I am a 30-year-old individual (single) working with MNC at a package of Rs 4.50 lakh p.a. I have an investment of over Rs 900,000, the break-up of which as on 3rd April 2009 is as follows :-
1. Rs 6.10 lakh in equity (current market value Rs 3.27 lakh)
2. Rs 2.63 lakh in MF (current market value Rs 1.48 lakh)
3. Rs 30,000 in PPF (started in 2006-07)
4. Life insurance from Bajaj for Rs 50,000 as sum assured at a premium of Rs 5,900/- p.a.

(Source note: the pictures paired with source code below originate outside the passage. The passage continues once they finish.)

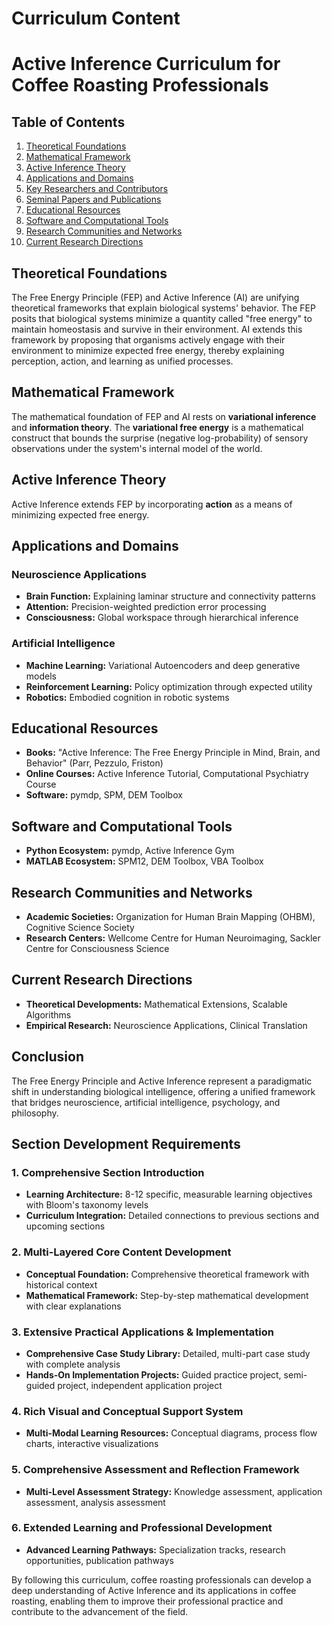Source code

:# Curriculum Content

# Active Inference Curriculum for Coffee Roasting Professionals

## Table of Contents

1. [Theoretical Foundations](#theoretical-foundations)
2. [Mathematical Framework](#mathematical-framework)
3. [Active Inference Theory](#active-inference-theory)
4. [Applications and Domains](#applications-and-domains)
5. [Key Researchers and Contributors](#key-researchers-and-contributors)
6. [Seminal Papers and Publications](#seminal-papers-and-publications)
7. [Educational Resources](#educational-resources)
8. [Software and Computational Tools](#software-and-computational-tools)
9. [Research Communities and Networks](#research-communities-and-networks)
10. [Current Research Directions](#current-research-directions)

## Theoretical Foundations

The Free Energy Principle (FEP) and Active Inference (AI) are unifying theoretical frameworks that explain biological systems' behavior. The FEP posits that biological systems minimize a quantity called "free energy" to maintain homeostasis and survive in their environment. AI extends this framework by proposing that organisms actively engage with their environment to minimize expected free energy, thereby explaining perception, action, and learning as unified processes.

## Mathematical Framework

The mathematical foundation of FEP and AI rests on **variational inference** and **information theory**. The **variational free energy** is a mathematical construct that bounds the surprise (negative log-probability) of sensory observations under the system's internal model of the world.

## Active Inference Theory

Active Inference extends FEP by incorporating **action** as a means of minimizing expected free energy.

## Applications and Domains

### Neuroscience Applications

* **Brain Function:** Explaining laminar structure and connectivity patterns
* **Attention:** Precision-weighted prediction error processing
* **Consciousness:** Global workspace through hierarchical inference

### Artificial Intelligence

* **Machine Learning:** Variational Autoencoders and deep generative models
* **Reinforcement Learning:** Policy optimization through expected utility
* **Robotics:** Embodied cognition in robotic systems

## Educational Resources

* **Books:** "Active Inference: The Free Energy Principle in Mind, Brain, and Behavior" (Parr, Pezzulo, Friston)
* **Online Courses:** Active Inference Tutorial, Computational Psychiatry Course
* **Software:** pymdp, SPM, DEM Toolbox

## Software and Computational Tools

* **Python Ecosystem:** pymdp, Active Inference Gym
* **MATLAB Ecosystem:** SPM12, DEM Toolbox, VBA Toolbox

## Research Communities and Networks

* **Academic Societies:** Organization for Human Brain Mapping (OHBM), Cognitive Science Society
* **Research Centers:** Wellcome Centre for Human Neuroimaging, Sackler Centre for Consciousness Science

## Current Research Directions

* **Theoretical Developments:** Mathematical Extensions, Scalable Algorithms
* **Empirical Research:** Neuroscience Applications, Clinical Translation

## Conclusion

The Free Energy Principle and Active Inference represent a paradigmatic shift in understanding biological intelligence, offering a unified framework that bridges neuroscience, artificial intelligence, psychology, and philosophy.

## Section Development Requirements

### 1. Comprehensive Section Introduction

* **Learning Architecture:** 8-12 specific, measurable learning objectives with Bloom's taxonomy levels
* **Curriculum Integration:** Detailed connections to previous sections and upcoming sections

### 2. Multi-Layered Core Content Development

* **Conceptual Foundation:** Comprehensive theoretical framework with historical context
* **Mathematical Framework:** Step-by-step mathematical development with clear explanations

### 3. Extensive Practical Applications & Implementation

* **Comprehensive Case Study Library:** Detailed, multi-part case study with complete analysis
* **Hands-On Implementation Projects:** Guided practice project, semi-guided project, independent application project

### 4. Rich Visual and Conceptual Support System

* **Multi-Modal Learning Resources:** Conceptual diagrams, process flow charts, interactive visualizations

### 5. Comprehensive Assessment and Reflection Framework

* **Multi-Level Assessment Strategy:** Knowledge assessment, application assessment, analysis assessment

### 6. Extended Learning and Professional Development

* **Advanced Learning Pathways:** Specialization tracks, research opportunities, publication pathways

By following this curriculum, coffee roasting professionals can develop a deep understanding of Active Inference and its applications in coffee roasting, enabling them to improve their professional practice and contribute to the advancement of the field.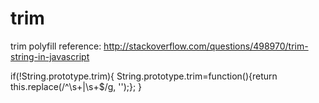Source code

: # trim
trim polyfill
reference: http://stackoverflow.com/questions/498970/trim-string-in-javascript

if(!String.prototype.trim){
		String.prototype.trim=function(){return this.replace(/^\s+|\s+$/g, '');};
	}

5. Rs 2 lakh in fixed deposits and Rs 1 lakh in savings account
I have stopped my SIP with HDFC Equity Fund, SBI Magnum Contra, Reliance Vision & Reliance Div. Power Fund from Jan' 09 because I have seen no salary increase this year and job insecurity. I have taken health insurance from ICICI Pru (critical care and healthcare for a premium of Rs 7,700 p.a. for sum assured of Rs 5 lakh). I understand that I am under-insured and want to take up some term plan. Kindly suggest me the one with lowest premium and high sum assured.
My near term plan is to purchase a house worth Rs 35-40 lakh, foreign tour with spouse in the next financial year (June 2010).
Need your guidance in building a healthy portfolio for good returns with a perspective of 10-15 years. I am not in need of disinvesting from my current holding.
- Gaurav Wason, Punjab
A. Yes, Gaurav, I can understand the insecurity affecting you. Typically such a situation can be handled by reserving about 6 to 12 months of expenses in a fixed deposit account or a liquid fund. You already have a health cover to manage emergencies. It is recommended that you control expenditure instead of controlling savings! Savings for expenditure in the near-term is best made into liquid plus plans or short-term income plans.
You will require a life cover of about Rs 45 to 50 lakh totally. If you have any liabilities which you do not want to saddle your wife with, please add the number to this! I have suggested two term plans for your reference.
LIC has two term insurance plans, LIC Anmol Jeevan Plan which covers till the age of 55 and has a cap in sum assured at Rs 25 lakh and LIC Amulya Jeevan which covers till the maximum age of 70 years (policy tenure from 5 -35) and the minimum sum assured is Rs 25,00,001.
For longer term savings, you must include retirement as a goal. Please look into my earlier columns where you can read how retirement is to be treated.